Data Chunking Techniques for Massive Orgs

Learn how to use 2 awesome PK chunking techniques along with some JavaScript to effectively query large databases that would otherwise be impossible to query.

Guest Post: Daniel Peter is a Lead Applications Engineer at Kenandy, Inc., building the next generation of ERP on the Salesforce App Cloud. He’s also a co-organizer of the Bay Area Salesforce Developer User Group. You can reach him on Twitter @danieljpeter or www.linkedin.com/in/danieljpeter.

Data too big to query? Don’t want to use the Bulk API? Want to stay native on the Salesforce platform? Don’t mind a little JavaScript?  Read on to find out how you can chunk even the largest database into submission!

Big Heart Pet Brands is a $2.3 billion (with a B) a year company. They are one of the largest pet food companies in the world, and they are using Kenandy on Salesforce to run their business. In order for them to go live at the beginning of 2015, we had to make sure we could scale to support their needs for real-time access to their large data volumes. Extremely large Salesforce customers call for extremely innovative solutions!

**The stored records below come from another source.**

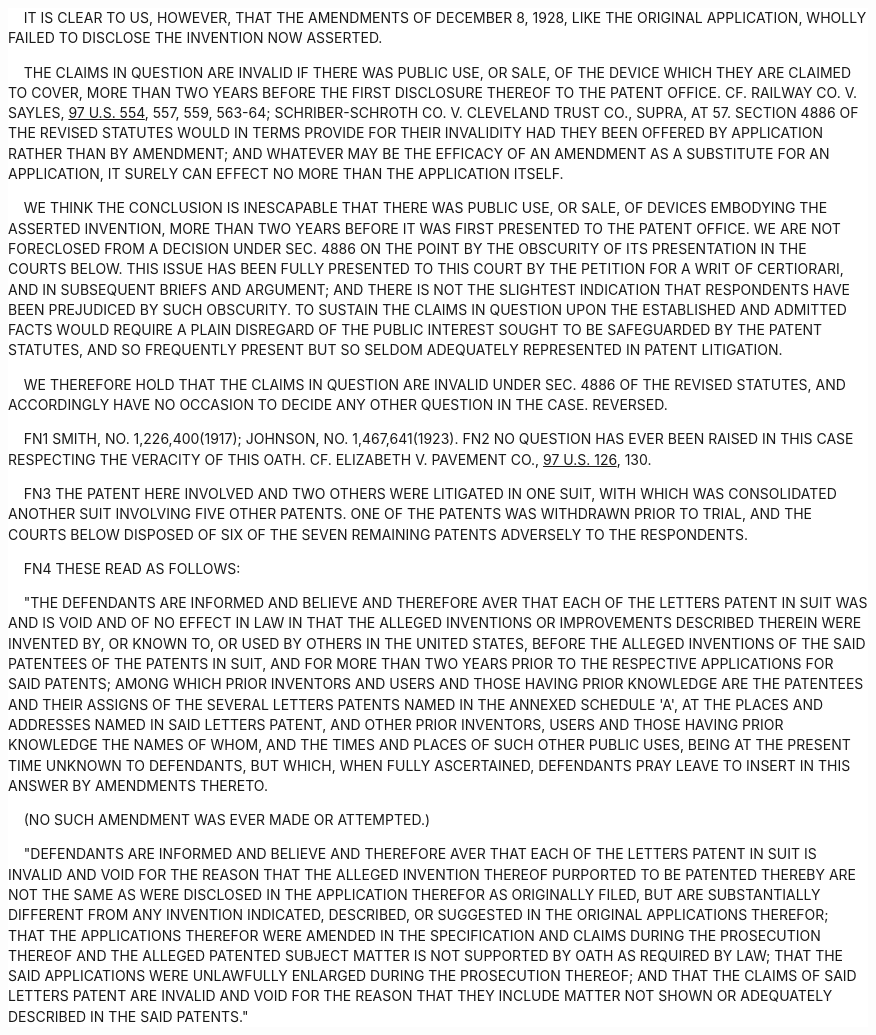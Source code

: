     IT IS CLEAR TO US, HOWEVER, THAT THE AMENDMENTS OF DECEMBER 8, 1928, LIKE THE ORIGINAL APPLICATION, WHOLLY FAILED TO DISCLOSE THE INVENTION NOW ASSERTED.

    THE CLAIMS IN QUESTION ARE INVALID IF THERE WAS PUBLIC USE, OR SALE, OF THE DEVICE WHICH THEY ARE CLAIMED TO COVER, MORE THAN TWO YEARS BEFORE THE FIRST DISCLOSURE THEREOF TO THE PATENT OFFICE.  CF. RAILWAY CO. V. SAYLES, [97 U.S. 554][/us/courts/scotus/usReporter/97/554], 557, 559, 563-64; SCHRIBER-SCHROTH CO. V. CLEVELAND TRUST CO., SUPRA, AT 57.  SECTION 4886 OF THE REVISED STATUTES WOULD IN TERMS PROVIDE FOR THEIR INVALIDITY HAD THEY BEEN OFFERED BY APPLICATION RATHER THAN BY AMENDMENT; AND WHATEVER MAY BE THE EFFICACY OF AN AMENDMENT AS A SUBSTITUTE FOR AN APPLICATION, IT SURELY CAN EFFECT NO MORE THAN THE APPLICATION ITSELF.

    WE THINK THE CONCLUSION IS INESCAPABLE THAT THERE WAS PUBLIC USE, OR SALE, OF DEVICES EMBODYING THE ASSERTED INVENTION, MORE THAN TWO YEARS BEFORE IT WAS FIRST PRESENTED TO THE PATENT OFFICE.  WE ARE NOT FORECLOSED FROM A DECISION UNDER SEC. 4886 ON THE POINT BY THE OBSCURITY OF ITS PRESENTATION IN THE COURTS BELOW.  THIS ISSUE HAS BEEN FULLY PRESENTED TO THIS COURT BY THE PETITION FOR A WRIT OF CERTIORARI, AND IN SUBSEQUENT BRIEFS AND ARGUMENT; AND THERE IS NOT THE SLIGHTEST INDICATION THAT RESPONDENTS HAVE BEEN PREJUDICED BY SUCH OBSCURITY.  TO SUSTAIN THE CLAIMS IN QUESTION UPON THE ESTABLISHED AND ADMITTED FACTS WOULD REQUIRE A PLAIN DISREGARD OF THE PUBLIC INTEREST SOUGHT TO BE SAFEGUARDED BY THE PATENT STATUTES, AND SO FREQUENTLY PRESENT BUT SO SELDOM ADEQUATELY REPRESENTED IN PATENT LITIGATION.

    WE THEREFORE HOLD THAT THE CLAIMS IN QUESTION ARE INVALID UNDER SEC. 4886 OF THE REVISED STATUTES, AND ACCORDINGLY HAVE NO OCCASION TO DECIDE ANY OTHER QUESTION IN THE CASE.  REVERSED.

    FN1  SMITH, NO. 1,226,400(1917); JOHNSON, NO. 1,467,641(1923).    FN2 NO QUESTION HAS EVER BEEN RAISED IN THIS CASE RESPECTING THE VERACITY OF THIS OATH.  CF. ELIZABETH V. PAVEMENT CO., [97 U.S. 126][/us/courts/scotus/usReporter/97/126], 130.

    FN3  THE PATENT HERE INVOLVED AND TWO OTHERS WERE LITIGATED IN ONE SUIT, WITH WHICH WAS CONSOLIDATED ANOTHER SUIT INVOLVING FIVE OTHER PATENTS.  ONE OF THE PATENTS WAS WITHDRAWN PRIOR TO TRIAL, AND THE COURTS BELOW DISPOSED OF SIX OF THE SEVEN REMAINING PATENTS ADVERSELY TO THE RESPONDENTS.

    FN4  THESE READ AS FOLLOWS:

    "THE DEFENDANTS ARE INFORMED AND BELIEVE AND THEREFORE AVER THAT EACH OF THE LETTERS PATENT IN SUIT WAS AND IS VOID AND OF NO EFFECT IN LAW IN THAT THE ALLEGED INVENTIONS OR IMPROVEMENTS DESCRIBED THEREIN WERE INVENTED BY, OR KNOWN TO, OR USED BY OTHERS IN THE UNITED STATES, BEFORE THE ALLEGED INVENTIONS OF THE SAID PATENTEES OF THE PATENTS IN SUIT, AND FOR MORE THAN TWO YEARS PRIOR TO THE RESPECTIVE APPLICATIONS FOR SAID PATENTS; AMONG WHICH PRIOR INVENTORS AND USERS AND THOSE HAVING PRIOR KNOWLEDGE ARE THE PATENTEES AND THEIR ASSIGNS OF THE SEVERAL LETTERS PATENTS NAMED IN THE ANNEXED SCHEDULE 'A', AT THE PLACES AND ADDRESSES NAMED IN SAID LETTERS PATENT, AND OTHER PRIOR INVENTORS, USERS AND THOSE HAVING PRIOR KNOWLEDGE THE NAMES OF WHOM, AND THE TIMES AND PLACES OF SUCH OTHER PUBLIC USES, BEING AT THE PRESENT TIME UNKNOWN TO DEFENDANTS, BUT WHICH, WHEN FULLY ASCERTAINED, DEFENDANTS PRAY LEAVE TO INSERT IN THIS ANSWER BY AMENDMENTS THERETO.

    (NO SUCH AMENDMENT WAS EVER MADE OR ATTEMPTED.)

    "DEFENDANTS ARE INFORMED AND BELIEVE AND THEREFORE AVER THAT EACH OF THE LETTERS PATENT IN SUIT IS INVALID AND VOID FOR THE REASON THAT THE ALLEGED INVENTION THEREOF PURPORTED TO BE PATENTED THEREBY ARE NOT THE SAME AS WERE DISCLOSED IN THE APPLICATION THEREFOR AS ORIGINALLY FILED, BUT ARE SUBSTANTIALLY DIFFERENT FROM ANY INVENTION INDICATED, DESCRIBED, OR SUGGESTED IN THE ORIGINAL APPLICATIONS THEREFOR; THAT THE APPLICATIONS THEREFOR WERE AMENDED IN THE SPECIFICATION AND CLAIMS DURING THE PROSECUTION THEREOF AND THE ALLEGED PATENTED SUBJECT MATTER IS NOT SUPPORTED BY OATH AS REQUIRED BY LAW; THAT THE SAID APPLICATIONS WERE UNLAWFULLY ENLARGED DURING THE PROSECUTION THEREOF; AND THAT THE CLAIMS OF SAID LETTERS PATENT ARE INVALID AND VOID FOR THE REASON THAT THEY INCLUDE MATTER NOT SHOWN OR ADEQUATELY DESCRIBED IN THE SAID PATENTS."


[/us/courts/scotus/usReporter/315/759]: https://publicdocs.github.io/go/links?ns=uslm-x&ref=%2Fus%2Fcourts%2Fscotus%2FusReporter%2F315%2F759
[/us/courts/scotus/usReporter/314/594]: https://publicdocs.github.io/go/links?ns=uslm-x&ref=%2Fus%2Fcourts%2Fscotus%2FusReporter%2F314%2F594
[/us/courts/scotus/usReporter/314/594]: https://publicdocs.github.io/go/links?ns=uslm-x&ref=%2Fus%2Fcourts%2Fscotus%2FusReporter%2F314%2F594
[/us/courts/scotus/usReporter/305/47]: https://publicdocs.github.io/go/links?ns=uslm-x&ref=%2Fus%2Fcourts%2Fscotus%2FusReporter%2F305%2F47
[/us/courts/scotus/usReporter/97/554]: https://publicdocs.github.io/go/links?ns=uslm-x&ref=%2Fus%2Fcourts%2Fscotus%2FusReporter%2F97%2F554
[/us/courts/scotus/usReporter/97/126]: https://publicdocs.github.io/go/links?ns=uslm-x&ref=%2Fus%2Fcourts%2Fscotus%2FusReporter%2F97%2F126
[/us/stat/53/1212]: https://publicdocs.github.io/go/links?ns=uslm&ref=%2Fus%2Fstat%2F53%2F1212
[/us/usc/t35/s31]: https://publicdocs.github.io/go/links?ns=uslm&ref=%2Fus%2Fusc%2Ft35%2Fs31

Prerequisite: Creating a Large Data Set

I set the stage for this demonstration by creating a ton of data. First I defined an empty Large_Object__c with a few custom fields:

 

Then I kicked off 5 copies of this batch at the same.  Here is the Apex code:

public with sharing class FillObjectBatch implements Database.Batchable {

    public Iterable start(Database.BatchableContext BC) {
        List intList = new List();
        
        //20,000 x 2,000 records per batch = 40M total
        for (Integer i=1; i<=4000; i++) {
            intList.add(i); 
        }
        
        return intList;
    }
 
    public void execute(Database.BatchableContext BC, List intList) {
        List largeObjList = new List();
        for (Integer i: intList) {
            for (Integer j=0; j<2000; j++) {
                largeObjList.add(
                    new Large_Object__c (
                            Some_Number__c=getRand(),
                            Some_Datetime__c=System.now()
                        )
                );                  
            }
        }
        insert (largeObjList); 
    }
 
    public static Decimal getRand() {
        Integer lower = 0;
        Integer upper = 100;
        
        //get a random int between 0-100
        Decimal retDec = Math.round( Math.random() * (upper - lower) ) + lower;
        
        //give it a random decimal
        retDec += Math.random();
        
        //round it to 2 decimal places
        retDec = retDec.setScale(2, System.RoundingMode.HALF_EVEN);
        
        return retDec;

    }
 
    public void finish(Database.BatchableContext BC) {
    }

    //Database.executeBatch(new FillObjectBatch(), 1);
}

I let it run overnight… and presto! Forty meeellion records!

 

This is too many records to query a COUNT() of:

 

Running a Salesforce report on this many records takes a very long time to load (10 mins), and will usually time out:

 

So how can you query your {!expletive__c} data?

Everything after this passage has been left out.